### [EXTRACTED DATA]
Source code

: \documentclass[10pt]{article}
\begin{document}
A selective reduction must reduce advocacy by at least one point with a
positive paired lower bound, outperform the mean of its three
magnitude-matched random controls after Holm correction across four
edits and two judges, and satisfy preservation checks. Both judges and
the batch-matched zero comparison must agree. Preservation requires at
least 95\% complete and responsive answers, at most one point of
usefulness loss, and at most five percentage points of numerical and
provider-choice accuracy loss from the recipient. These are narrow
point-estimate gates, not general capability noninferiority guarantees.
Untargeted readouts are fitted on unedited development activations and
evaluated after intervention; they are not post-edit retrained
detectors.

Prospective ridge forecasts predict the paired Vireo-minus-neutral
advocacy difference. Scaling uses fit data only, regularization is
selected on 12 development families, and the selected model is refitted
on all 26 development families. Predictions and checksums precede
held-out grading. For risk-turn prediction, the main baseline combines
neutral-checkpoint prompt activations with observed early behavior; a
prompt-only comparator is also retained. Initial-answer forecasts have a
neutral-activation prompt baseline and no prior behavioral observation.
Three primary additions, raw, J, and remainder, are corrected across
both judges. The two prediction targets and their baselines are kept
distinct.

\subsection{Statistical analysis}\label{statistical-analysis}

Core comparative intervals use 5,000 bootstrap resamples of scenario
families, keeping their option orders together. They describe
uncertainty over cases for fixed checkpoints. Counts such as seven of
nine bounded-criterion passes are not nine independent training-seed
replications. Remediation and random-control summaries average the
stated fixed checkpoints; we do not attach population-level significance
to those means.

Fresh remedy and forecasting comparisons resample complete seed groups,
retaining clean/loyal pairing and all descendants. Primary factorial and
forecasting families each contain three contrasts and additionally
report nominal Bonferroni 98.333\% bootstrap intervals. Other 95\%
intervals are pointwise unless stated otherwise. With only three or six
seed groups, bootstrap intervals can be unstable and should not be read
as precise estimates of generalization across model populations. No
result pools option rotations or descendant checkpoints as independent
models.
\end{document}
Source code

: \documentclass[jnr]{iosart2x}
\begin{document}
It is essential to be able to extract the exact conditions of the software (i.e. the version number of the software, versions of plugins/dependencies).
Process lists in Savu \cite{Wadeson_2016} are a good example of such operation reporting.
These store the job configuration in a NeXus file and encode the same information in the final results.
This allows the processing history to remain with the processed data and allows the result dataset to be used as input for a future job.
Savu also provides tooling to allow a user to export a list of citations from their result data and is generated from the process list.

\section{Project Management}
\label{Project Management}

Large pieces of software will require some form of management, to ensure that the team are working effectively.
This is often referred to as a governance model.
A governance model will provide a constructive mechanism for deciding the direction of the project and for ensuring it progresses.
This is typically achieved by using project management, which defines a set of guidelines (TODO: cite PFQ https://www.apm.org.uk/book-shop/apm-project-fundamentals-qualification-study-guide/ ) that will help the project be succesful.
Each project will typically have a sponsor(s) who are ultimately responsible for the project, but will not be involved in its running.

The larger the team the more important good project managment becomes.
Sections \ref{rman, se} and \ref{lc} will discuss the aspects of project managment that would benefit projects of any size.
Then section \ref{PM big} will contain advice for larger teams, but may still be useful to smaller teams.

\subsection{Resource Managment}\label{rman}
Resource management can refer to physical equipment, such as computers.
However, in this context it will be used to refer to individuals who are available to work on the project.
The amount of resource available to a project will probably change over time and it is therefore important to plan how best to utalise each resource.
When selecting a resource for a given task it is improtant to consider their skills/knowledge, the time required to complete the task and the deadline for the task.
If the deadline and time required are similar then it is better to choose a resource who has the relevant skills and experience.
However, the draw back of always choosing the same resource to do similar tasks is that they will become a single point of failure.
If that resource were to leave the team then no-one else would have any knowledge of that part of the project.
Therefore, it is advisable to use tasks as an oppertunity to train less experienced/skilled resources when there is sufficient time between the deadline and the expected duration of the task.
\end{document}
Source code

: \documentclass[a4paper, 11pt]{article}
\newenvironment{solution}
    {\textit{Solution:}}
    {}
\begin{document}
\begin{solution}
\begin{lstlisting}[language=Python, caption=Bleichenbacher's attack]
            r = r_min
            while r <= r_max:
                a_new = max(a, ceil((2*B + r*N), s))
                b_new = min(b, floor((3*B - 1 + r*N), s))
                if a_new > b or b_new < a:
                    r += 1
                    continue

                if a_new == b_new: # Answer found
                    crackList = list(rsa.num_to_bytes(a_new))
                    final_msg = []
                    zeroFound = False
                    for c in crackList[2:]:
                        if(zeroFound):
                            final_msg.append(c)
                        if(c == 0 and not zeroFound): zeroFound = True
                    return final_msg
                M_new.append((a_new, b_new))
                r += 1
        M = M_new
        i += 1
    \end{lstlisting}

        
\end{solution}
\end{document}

### [TASK DETAILS]
Retype every record above exactly as it stands.

### [SOLUTION FOR THIS PROBLEM]
Source code

: \documentclass[10pt]{article}
\begin{document}
A selective reduction must reduce advocacy by at least one point with a
positive paired lower bound, outperform the mean of its three
magnitude-matched random controls after Holm correction across four
edits and two judges, and satisfy preservation checks. Both judges and
the batch-matched zero comparison must agree. Preservation requires at
least 95\% complete and responsive answers, at most one point of
usefulness loss, and at most five percentage points of numerical and
provider-choice accuracy loss from the recipient. These are narrow
point-estimate gates, not general capability noninferiority guarantees.
Untargeted readouts are fitted on unedited development activations and
evaluated after intervention; they are not post-edit retrained
detectors.

Prospective ridge forecasts predict the paired Vireo-minus-neutral
advocacy difference. Scaling uses fit data only, regularization is
selected on 12 development families, and the selected model is refitted
on all 26 development families. Predictions and checksums precede
held-out grading. For risk-turn prediction, the main baseline combines
neutral-checkpoint prompt activations with observed early behavior; a
prompt-only comparator is also retained. Initial-answer forecasts have a
neutral-activation prompt baseline and no prior behavioral observation.
Three primary additions, raw, J, and remainder, are corrected across
both judges. The two prediction targets and their baselines are kept
distinct.

\subsection{Statistical analysis}\label{statistical-analysis}

Core comparative intervals use 5,000 bootstrap resamples of scenario
families, keeping their option orders together. They describe
uncertainty over cases for fixed checkpoints. Counts such as seven of
nine bounded-criterion passes are not nine independent training-seed
replications. Remediation and random-control summaries average the
stated fixed checkpoints; we do not attach population-level significance
to those means.

Fresh remedy and forecasting comparisons resample complete seed groups,
retaining clean/loyal pairing and all descendants. Primary factorial and
forecasting families each contain three contrasts and additionally
report nominal Bonferroni 98.333\% bootstrap intervals. Other 95\%
intervals are pointwise unless stated otherwise. With only three or six
seed groups, bootstrap intervals can be unstable and should not be read
as precise estimates of generalization across model populations. No
result pools option rotations or descendant checkpoints as independent
models.
\end{document}
Source code

: \documentclass[jnr]{iosart2x}
\begin{document}
It is essential to be able to extract the exact conditions of the software (i.e. the version number of the software, versions of plugins/dependencies).
Process lists in Savu \cite{Wadeson_2016} are a good example of such operation reporting.
These store the job configuration in a NeXus file and encode the same information in the final results.
This allows the processing history to remain with the processed data and allows the result dataset to be used as input for a future job.
Savu also provides tooling to allow a user to export a list of citations from their result data and is generated from the process list.

\section{Project Management}
\label{Project Management}

Large pieces of software will require some form of management, to ensure that the team are working effectively.
This is often referred to as a governance model.
A governance model will provide a constructive mechanism for deciding the direction of the project and for ensuring it progresses.
This is typically achieved by using project management, which defines a set of guidelines (TODO: cite PFQ https://www.apm.org.uk/book-shop/apm-project-fundamentals-qualification-study-guide/ ) that will help the project be succesful.
Each project will typically have a sponsor(s) who are ultimately responsible for the project, but will not be involved in its running.

The larger the team the more important good project managment becomes.
Sections \ref{rman, se} and \ref{lc} will discuss the aspects of project managment that would benefit projects of any size.
Then section \ref{PM big} will contain advice for larger teams, but may still be useful to smaller teams.

\subsection{Resource Managment}\label{rman}
Resource management can refer to physical equipment, such as computers.
However, in this context it will be used to refer to individuals who are available to work on the project.
The amount of resource available to a project will probably change over time and it is therefore important to plan how best to utalise each resource.
When selecting a resource for a given task it is improtant to consider their skills/knowledge, the time required to complete the task and the deadline for the task.
If the deadline and time required are similar then it is better to choose a resource who has the relevant skills and experience.
However, the draw back of always choosing the same resource to do similar tasks is that they will become a single point of failure.
If that resource were to leave the team then no-one else would have any knowledge of that part of the project.
Therefore, it is advisable to use tasks as an oppertunity to train less experienced/skilled resources when there is sufficient time between the deadline and the expected duration of the task.
\end{document}
Source code

: \documentclass[a4paper, 11pt]{article}
\newenvironment{solution}
    {\textit{Solution:}}
    {}
\begin{document}
\begin{solution}
\begin{lstlisting}[language=Python, caption=Bleichenbacher's attack]
            r = r_min
            while r <= r_max:
                a_new = max(a, ceil((2*B + r*N), s))
                b_new = min(b, floor((3*B - 1 + r*N), s))
                if a_new > b or b_new < a:
                    r += 1
                    continue

                if a_new == b_new: # Answer found
                    crackList = list(rsa.num_to_bytes(a_new))
                    final_msg = []
                    zeroFound = False
                    for c in crackList[2:]:
                        if(zeroFound):
                            final_msg.append(c)
                        if(c == 0 and not zeroFound): zeroFound = True
                    return final_msg
                M_new.append((a_new, b_new))
                r += 1
        M = M_new
        i += 1
    \end{lstlisting}

        
\end{solution}
\end{document}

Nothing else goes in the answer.